[[ DATA TO PROCESS open ]]

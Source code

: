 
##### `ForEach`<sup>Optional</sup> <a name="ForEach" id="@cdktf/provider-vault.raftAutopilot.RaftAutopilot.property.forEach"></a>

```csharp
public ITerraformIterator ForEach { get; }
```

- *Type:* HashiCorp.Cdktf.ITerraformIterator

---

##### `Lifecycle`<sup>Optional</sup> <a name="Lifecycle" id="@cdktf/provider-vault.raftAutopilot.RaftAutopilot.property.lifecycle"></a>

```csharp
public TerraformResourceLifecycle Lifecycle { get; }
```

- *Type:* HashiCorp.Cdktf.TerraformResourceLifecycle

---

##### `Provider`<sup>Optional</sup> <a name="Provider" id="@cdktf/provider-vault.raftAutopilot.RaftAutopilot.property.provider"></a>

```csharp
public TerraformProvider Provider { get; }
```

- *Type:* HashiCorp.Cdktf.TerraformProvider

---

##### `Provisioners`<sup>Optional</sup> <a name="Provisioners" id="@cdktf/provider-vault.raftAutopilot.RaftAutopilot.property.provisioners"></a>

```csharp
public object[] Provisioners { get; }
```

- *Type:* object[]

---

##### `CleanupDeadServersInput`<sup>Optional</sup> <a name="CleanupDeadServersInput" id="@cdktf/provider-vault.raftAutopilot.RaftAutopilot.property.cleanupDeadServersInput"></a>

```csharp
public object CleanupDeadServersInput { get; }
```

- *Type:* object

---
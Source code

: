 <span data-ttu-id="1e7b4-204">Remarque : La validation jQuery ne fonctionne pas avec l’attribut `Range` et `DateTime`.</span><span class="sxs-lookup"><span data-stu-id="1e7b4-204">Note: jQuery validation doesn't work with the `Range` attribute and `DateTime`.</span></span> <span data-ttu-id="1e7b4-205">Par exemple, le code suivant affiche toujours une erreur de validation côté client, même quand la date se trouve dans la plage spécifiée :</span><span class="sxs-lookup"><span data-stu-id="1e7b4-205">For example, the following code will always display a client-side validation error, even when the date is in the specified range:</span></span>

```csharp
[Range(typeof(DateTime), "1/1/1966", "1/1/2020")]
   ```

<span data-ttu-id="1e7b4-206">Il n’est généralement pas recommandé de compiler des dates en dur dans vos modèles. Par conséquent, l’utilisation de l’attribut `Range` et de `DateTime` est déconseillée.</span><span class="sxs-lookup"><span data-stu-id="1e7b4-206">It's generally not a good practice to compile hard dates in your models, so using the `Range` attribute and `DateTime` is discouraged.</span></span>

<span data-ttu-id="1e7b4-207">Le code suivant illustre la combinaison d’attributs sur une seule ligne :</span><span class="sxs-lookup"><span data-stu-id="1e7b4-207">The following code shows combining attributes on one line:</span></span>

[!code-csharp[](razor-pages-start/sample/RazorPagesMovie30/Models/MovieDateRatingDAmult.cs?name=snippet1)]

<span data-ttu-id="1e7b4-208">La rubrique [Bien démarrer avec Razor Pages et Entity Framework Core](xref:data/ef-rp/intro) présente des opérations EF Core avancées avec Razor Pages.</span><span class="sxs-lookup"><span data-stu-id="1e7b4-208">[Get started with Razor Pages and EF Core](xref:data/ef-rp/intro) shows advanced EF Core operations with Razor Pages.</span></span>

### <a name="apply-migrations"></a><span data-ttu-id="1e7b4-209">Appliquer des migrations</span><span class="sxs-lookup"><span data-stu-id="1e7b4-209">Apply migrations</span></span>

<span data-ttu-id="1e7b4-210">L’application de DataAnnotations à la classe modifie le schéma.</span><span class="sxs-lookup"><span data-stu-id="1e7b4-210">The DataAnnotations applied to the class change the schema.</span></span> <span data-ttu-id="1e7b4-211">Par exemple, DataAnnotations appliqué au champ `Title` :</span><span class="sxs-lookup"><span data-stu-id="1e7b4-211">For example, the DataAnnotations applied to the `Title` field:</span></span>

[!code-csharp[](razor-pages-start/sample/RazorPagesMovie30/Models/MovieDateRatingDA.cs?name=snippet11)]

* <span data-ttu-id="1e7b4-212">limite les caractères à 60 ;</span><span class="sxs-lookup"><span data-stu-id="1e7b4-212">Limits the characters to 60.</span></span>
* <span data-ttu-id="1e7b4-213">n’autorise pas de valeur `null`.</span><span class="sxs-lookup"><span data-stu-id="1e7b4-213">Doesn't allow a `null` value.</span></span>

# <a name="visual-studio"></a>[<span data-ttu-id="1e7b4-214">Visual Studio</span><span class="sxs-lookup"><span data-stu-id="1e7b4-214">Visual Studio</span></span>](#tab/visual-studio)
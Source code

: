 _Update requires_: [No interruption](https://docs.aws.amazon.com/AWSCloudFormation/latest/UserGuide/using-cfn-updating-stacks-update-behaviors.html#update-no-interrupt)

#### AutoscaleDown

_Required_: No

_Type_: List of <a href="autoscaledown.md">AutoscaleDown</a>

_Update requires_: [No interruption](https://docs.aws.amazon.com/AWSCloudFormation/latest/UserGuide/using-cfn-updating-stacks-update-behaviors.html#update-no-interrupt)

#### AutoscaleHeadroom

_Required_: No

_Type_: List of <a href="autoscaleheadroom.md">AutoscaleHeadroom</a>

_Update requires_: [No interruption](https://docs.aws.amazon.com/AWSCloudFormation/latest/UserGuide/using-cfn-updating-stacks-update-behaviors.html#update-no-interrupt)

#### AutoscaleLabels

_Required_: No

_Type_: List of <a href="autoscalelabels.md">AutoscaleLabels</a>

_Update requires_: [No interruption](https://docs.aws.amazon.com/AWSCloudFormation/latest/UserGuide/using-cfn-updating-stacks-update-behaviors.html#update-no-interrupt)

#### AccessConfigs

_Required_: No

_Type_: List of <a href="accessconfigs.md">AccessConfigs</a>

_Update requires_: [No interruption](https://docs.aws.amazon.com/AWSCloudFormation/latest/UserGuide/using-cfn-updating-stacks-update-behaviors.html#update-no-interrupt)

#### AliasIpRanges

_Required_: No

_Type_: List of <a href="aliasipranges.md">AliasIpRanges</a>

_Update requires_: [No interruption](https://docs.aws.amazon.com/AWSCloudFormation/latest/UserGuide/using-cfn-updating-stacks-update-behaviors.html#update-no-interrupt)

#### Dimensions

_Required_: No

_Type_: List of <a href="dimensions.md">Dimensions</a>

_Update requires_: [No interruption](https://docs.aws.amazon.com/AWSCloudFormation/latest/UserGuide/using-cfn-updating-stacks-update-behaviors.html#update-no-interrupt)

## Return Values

[[ DATA TO PROCESS closed ]]

Lines of the data above that include the string "AutoscaleLabels" must each be copied.

# [RESPONSE AREA]
#### AutoscaleLabels
_Type_: List of <a href="autoscalelabels.md">AutoscaleLabels</a>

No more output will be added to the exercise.